Create a file named app.py:

from fastapi import FastAPI, HTTPException
from pydantic import BaseModel
from transformers import pipeline

app = FastAPI(title="Hugging Face NLP API")

# 1. Define the expected incoming JSON payload
class TextPayload(BaseModel):
    text: str

# 2. Load the model from the LOCAL directory, not the internet
LOCAL_MODEL_DIR = "./model_weights"

try:
    # We use the pipeline abstraction for easy inference
    nlp_pipeline = pipeline(
        "sentiment-analysis", 
        model=LOCAL_MODEL_DIR, 
        tokenizer=LOCAL_MODEL_DIR
    )
except Exception as e:
    print(f"Failed to load model from {LOCAL_MODEL_DIR}. Error: {e}")
    nlp_pipeline = None

@app.post("/analyze")
def analyze_text(payload: TextPayload):
    if nlp_pipeline is None:
        raise HTTPException(status_code=500, detail="Model is not loaded.")

    if not payload.text.strip():
        raise HTTPException(status_code=400, detail="Text payload cannot be empty.")

    try:
        # Run the text through the Hugging Face pipeline
        result = nlp_pipeline(payload.text)[0]

        return {
            "input_text": payload.text,
            "label": result['label'],
            "score": round(result['score'], 4)
        }
    except Exception as e:
        raise HTTPException(status_code=500, detail=str(e))

@app.get("/health")
def health_check():
    return {"status": "healthy", "model_loaded": nlp_pipeline is not None}

Managing Dependencies (`requirements.txt`)

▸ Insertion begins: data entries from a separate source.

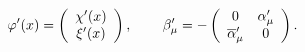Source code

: \begin{equation}
\varphi ^{\prime }(x)=\left(
\begin{array}{c}
\chi ^{\prime }(x) \\
\xi ^{\prime }(x)
\end{array}
\right) ,\hspace{0.3in}\beta _\mu ^{\prime }=-\left(
\begin{array}{cc}
0 & \alpha _\mu ^{\prime } \\
\overline{\alpha }_\mu ^{\prime } & 0
\end{array}
\right) . \label{36}
\end{equation}

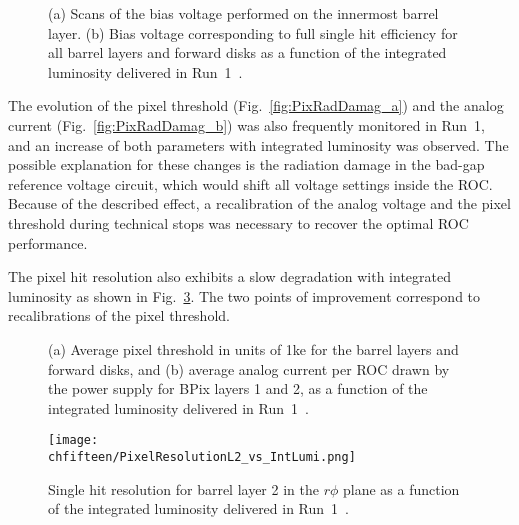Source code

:\begin{figure}[!htb]
 \begin{center}
 \end{center}
 \caption{(a) Scans of the bias voltage performed on the innermost barrel layer. (b) Bias voltage corresponding to full single hit efficiency for all barrel layers and forward disks as a function of the integrated luminosity delivered in Run~1~\cite{PixelOffline}.}
 \label{fig:PixBiasV}
\end{figure}

The evolution of the pixel threshold (Fig.~\ref{fig:PixRadDamag_a}) and the analog current (Fig.~\ref{fig:PixRadDamag_b}) was also frequently monitored in Run~1,
and an increase of both parameters with integrated luminosity was observed.
The possible explanation for these changes is the radiation damage in the bad-gap reference voltage circuit, which would shift all voltage settings inside the ROC.
Because of the described effect, a recalibration of the analog voltage and the pixel threshold during technical stops was necessary to recover the optimal ROC performance.

The pixel hit resolution also exhibits a slow degradation with integrated luminosity as shown in Fig.~\ref{fig:PixRelvsLumi}. The two points of improvement correspond to recalibrations of the pixel threshold.

\begin{figure}[!htb]
 \begin{center}
 \end{center}
 \caption{(a) Average pixel threshold in units of 1\unit{ke} for the barrel layers and forward disks, and (b) average analog current per ROC drawn by the power supply for BPix layers 1 and 2, as a function of the integrated luminosity delivered in Run~1~\cite{PixelOffline}.}
 \label{fig:PixRadDamag}
\end{figure}

\begin{figure}[!htb]
 \begin{center}
 \texttt{[image: \\chfifteen/PixelResolutionL2\_vs\_IntLumi.png]}
 \end{center}
 \caption{Single hit resolution for barrel layer 2 in the $r\phi$ plane as a function of the integrated luminosity delivered in Run~1~\cite{PixelOffline}.}
 \label{fig:PixRelvsLumi}
\end{figure}

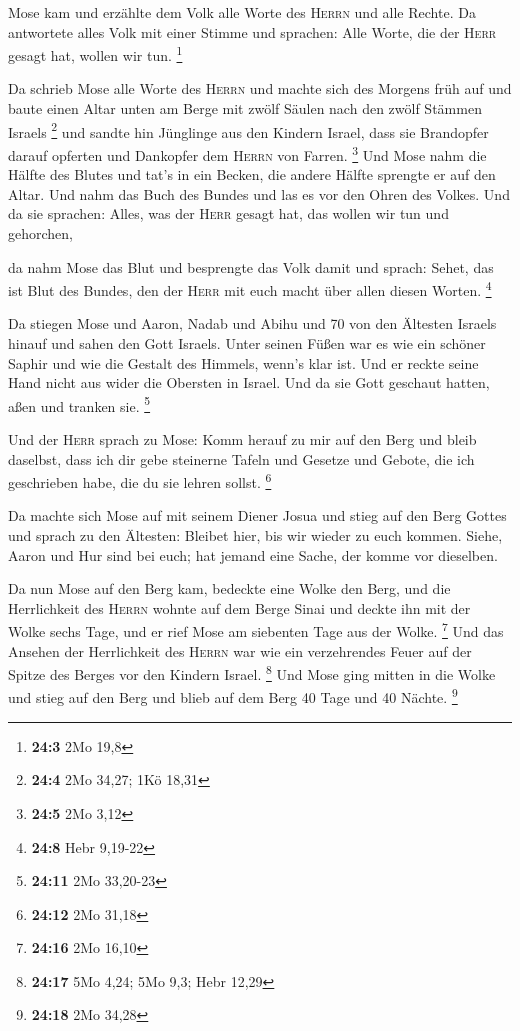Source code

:  Mose kam und erzählte dem Volk alle Worte des
\textsc{Herrn} und alle Rechte. Da antwortete alles Volk mit einer
Stimme und sprachen: Alle Worte, die der \textsc{Herr} gesagt hat,
wollen wir tun. \footnote{\textbf{24:3} 2Mo 19,8}

 Da schrieb Mose alle Worte des \textsc{Herrn} und machte
sich des Morgens früh auf und baute einen Altar unten am Berge mit zwölf
Säulen nach den zwölf Stämmen Israels \footnote{\textbf{24:4} 2Mo 34,27;
  1Kö 18,31}  und sandte hin Jünglinge aus den Kindern
Israel, dass sie Brandopfer darauf opferten und Dankopfer dem
\textsc{Herrn} von Farren. \footnote{\textbf{24:5} 2Mo 3,12}
 Und Mose nahm die Hälfte des Blutes und tat's in ein
Becken, die andere Hälfte sprengte er auf den Altar.  Und
nahm das Buch des Bundes und las es vor den Ohren des Volkes. Und da sie
sprachen: Alles, was der \textsc{Herr} gesagt hat, das wollen wir tun
und gehorchen,

 da nahm Mose das Blut und besprengte das Volk damit und
sprach: Sehet, das ist Blut des Bundes, den der \textsc{Herr} mit euch
macht über allen diesen Worten. \footnote{\textbf{24:8} Hebr 9,19-22}

 Da stiegen Mose und Aaron, Nadab und Abihu und 70 von den
Ältesten Israels hinauf  und sahen den Gott Israels.
Unter seinen Füßen war es wie ein schöner Saphir und wie die Gestalt des
Himmels, wenn's klar ist.  Und er reckte seine Hand nicht
aus wider die Obersten in Israel. Und da sie Gott geschaut hatten, aßen
und tranken sie. \footnote{\textbf{24:11} 2Mo 33,20-23}

 Und der \textsc{Herr} sprach zu Mose: Komm herauf zu mir
auf den Berg und bleib daselbst, dass ich dir gebe steinerne Tafeln und
Gesetze und Gebote, die ich geschrieben habe, die du sie lehren sollst.
\footnote{\textbf{24:12} 2Mo 31,18}

 Da machte sich Mose auf mit seinem Diener Josua und
stieg auf den Berg Gottes  und sprach zu den Ältesten:
Bleibet hier, bis wir wieder zu euch kommen. Siehe, Aaron und Hur sind
bei euch; hat jemand eine Sache, der komme vor dieselben.

 Da nun Mose auf den Berg kam, bedeckte eine Wolke den
Berg,  und die Herrlichkeit des \textsc{Herrn} wohnte auf
dem Berge Sinai und deckte ihn mit der Wolke sechs Tage, und er rief
Mose am siebenten Tage aus der Wolke. \footnote{\textbf{24:16} 2Mo 16,10}
 Und das Ansehen der Herrlichkeit des \textsc{Herrn} war
wie ein verzehrendes Feuer auf der Spitze des Berges vor den Kindern
Israel. \footnote{\textbf{24:17} 5Mo 4,24; 5Mo 9,3; Hebr 12,29}
 Und Mose ging mitten in die Wolke und stieg auf den Berg
und blieb auf dem Berg 40 Tage und 40 Nächte. \footnote{\textbf{24:18}
  2Mo 34,28}

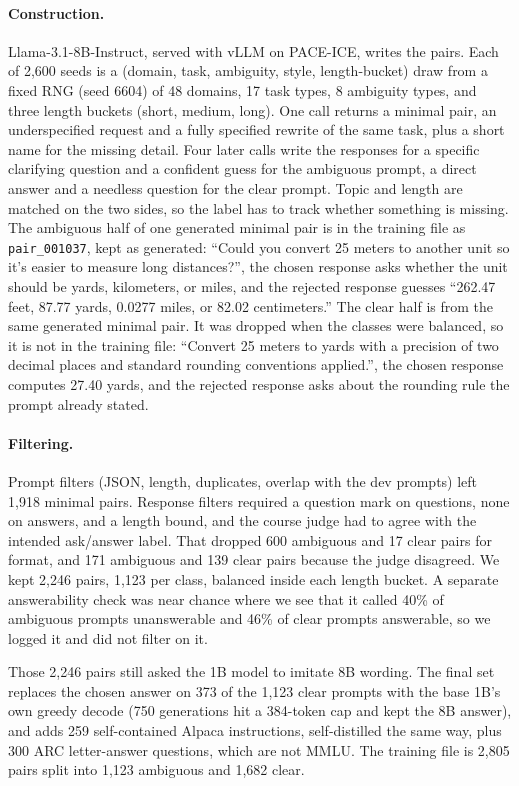 \documentclass[11pt]{article}
\begin{document}
\paragraph{Construction.}
Llama-3.1-8B-Instruct, served with vLLM on PACE-ICE, writes the pairs.
Each of 2,600 seeds is a (domain, task, ambiguity, style, length-bucket) draw from a fixed RNG (seed 6604) of 48 domains, 17 task types, 8 ambiguity types, and three length buckets (short, medium, long).
One call returns a minimal pair, an underspecified request and a fully specified rewrite of the same task, plus a short name for the missing detail.
Four later calls write the responses for a specific clarifying question and a confident guess for the ambiguous prompt, a direct answer and a needless question for the clear prompt.
Topic and length are matched on the two sides, so the label has to track whether something is missing.
The ambiguous half of one generated minimal pair is in the training file as \texttt{pair\_001037}, kept as generated: ``Could you convert 25 meters to another unit so it's easier to measure long distances?'', the chosen response asks whether the unit should be yards, kilometers, or miles, and the rejected response guesses ``262.47 feet, 87.77 yards, 0.0277 miles, or 82.02 centimeters.''
The clear half is from the same generated minimal pair. It was dropped when the classes were balanced, so it is not in the training file: ``Convert 25 meters to yards with a precision of two decimal places and standard rounding conventions applied.'', the chosen response computes 27.40 yards, and the rejected response asks about the rounding rule the prompt already stated.

\paragraph{Filtering.}
Prompt filters (JSON, length, duplicates, overlap with the dev prompts) left 1,918 minimal pairs.
Response filters required a question mark on questions, none on answers, and a length bound, and the course judge had to agree with the intended ask/answer label.
That dropped 600 ambiguous and 17 clear pairs for format, and 171 ambiguous and 139 clear pairs because the judge disagreed.
We kept 2,246 pairs, 1,123 per class, balanced inside each length bucket.
A separate answerability check was near chance where we see that it called 40\% of ambiguous prompts unanswerable and 46\% of clear prompts answerable, so we logged it and did not filter on it.

Those 2,246 pairs still asked the 1B model to imitate 8B wording.
The final set replaces the chosen answer on 373 of the 1,123 clear prompts with the base 1B's own greedy decode (750 generations hit a 384-token cap and kept the 8B answer), and adds 259 self-contained Alpaca instructions, self-distilled the same way, plus 300 ARC letter-answer questions, which are not MMLU.
The training file is 2,805 pairs split into 1,123 ambiguous and 1,682 clear.
\end{document}
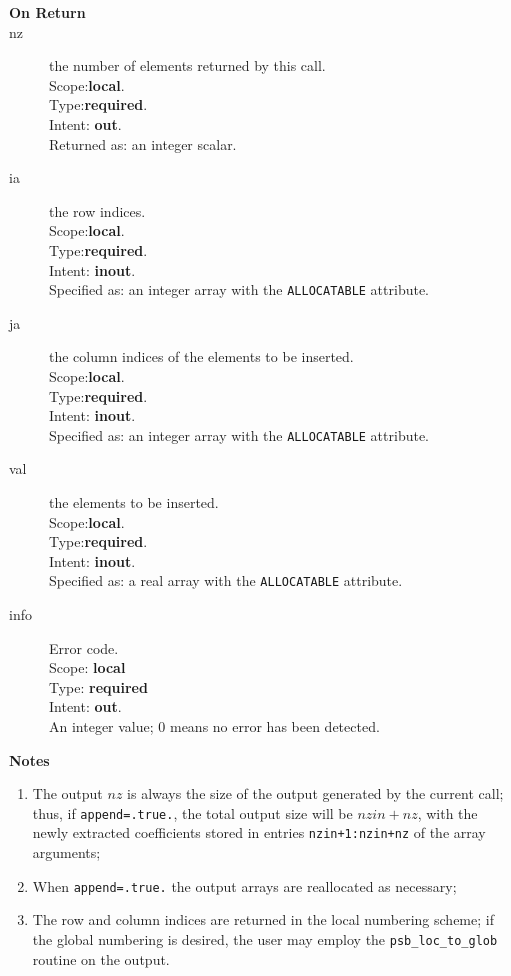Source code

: \begin{description}
\item[\bf On Return]
\item[nz] the number of elements returned by this call.\\
Scope:{\bf local}.\\
Type:{\bf required}.\\
Intent: {\bf out}.\\
Returned  as: an integer scalar.
\item[ia] the row indices.\\
Scope:{\bf local}.\\
Type:{\bf required}.\\
Intent: {\bf inout}.\\
Specified as: an integer array with the \verb|ALLOCATABLE| attribute.
\item[ja] the column indices of the elements to be inserted.\\
Scope:{\bf local}.\\
Type:{\bf required}.\\
Intent: {\bf inout}.\\
Specified as: an integer array with the \verb|ALLOCATABLE| attribute.
\item[val] the elements to be inserted.\\
Scope:{\bf local}.\\
Type:{\bf required}.\\
Intent: {\bf inout}.\\
Specified as: a real  array with the \verb|ALLOCATABLE| attribute.
\item[info] Error code.\\
Scope: {\bf local} \\
Type: {\bf required} \\
Intent: {\bf out}.\\
An integer value; 0 means no error has been detected. 
\end{description}

{\par\noindent\large\bfseries Notes}
\begin{enumerate}
\item The output $nz$ is always the size of the output generated by
  the current call; thus, if \verb|append=.true.|, the total output
  size will be $nzin+nz$, with the newly extracted coefficients stored in
  entries \verb|nzin+1:nzin+nz| of the array arguments;
\item When \verb|append=.true.|  the output arrays are reallocated as
  necessary;
\item The row and column indices are returned in the local numbering
  scheme; if the global numbering is desired, the user may employ the
  \verb|psb_loc_to_glob| routine on the output.
\end{enumerate}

We need FastAPI and the Hugging Face ecosystem. Create your requirements.txt:

fastapi==0.103.2
uvicorn==0.23.2
pydantic==2.4.2
transformers==4.34.0

Note on PyTorch: We will handle installing a lightweight, CPU-only version of PyTorch directly inside the Dockerfile to keep the image size manageable.

The Dockerfile

This is the most important step. We will execute download_model.py as a RUN command inside the Dockerfile. This ensures the gigabytes of model weights become a permanent layer in your Docker image.

FROM python:3.10-slim

WORKDIR /app

# 1. Install dependencies first
COPY requirements.txt .
RUN pip install --no-cache-dir -r requirements.txt

# 2. Install CPU-only PyTorch to save gigabytes of space
RUN pip install --no-cache-dir torch==2.1.0+cpu --index-url https://download.pytorch.org/whl/cpu

# 3. Copy the download script and execute it
# We do this BEFORE copying the rest of the app to leverage Docker caching
COPY download_model.py .
RUN python download_model.py

# 4. Copy the main API code
COPY app.py .

EXPOSE 8000

CMD ["uvicorn", "app:app", "--host", "0.0.0.0", "--port", "8000"]

The `.dockerignore` file

Ensure you do not accidentally copy local model weights if you ran the download script on your own laptop:

__pycache__/
*.pyc
.venv/
venv/
model_weights/

Deployment Steps

NLP models require careful resource allocation.

Build the Docker Image:

docker build -t your-registry/hf-nlp-api:v1 .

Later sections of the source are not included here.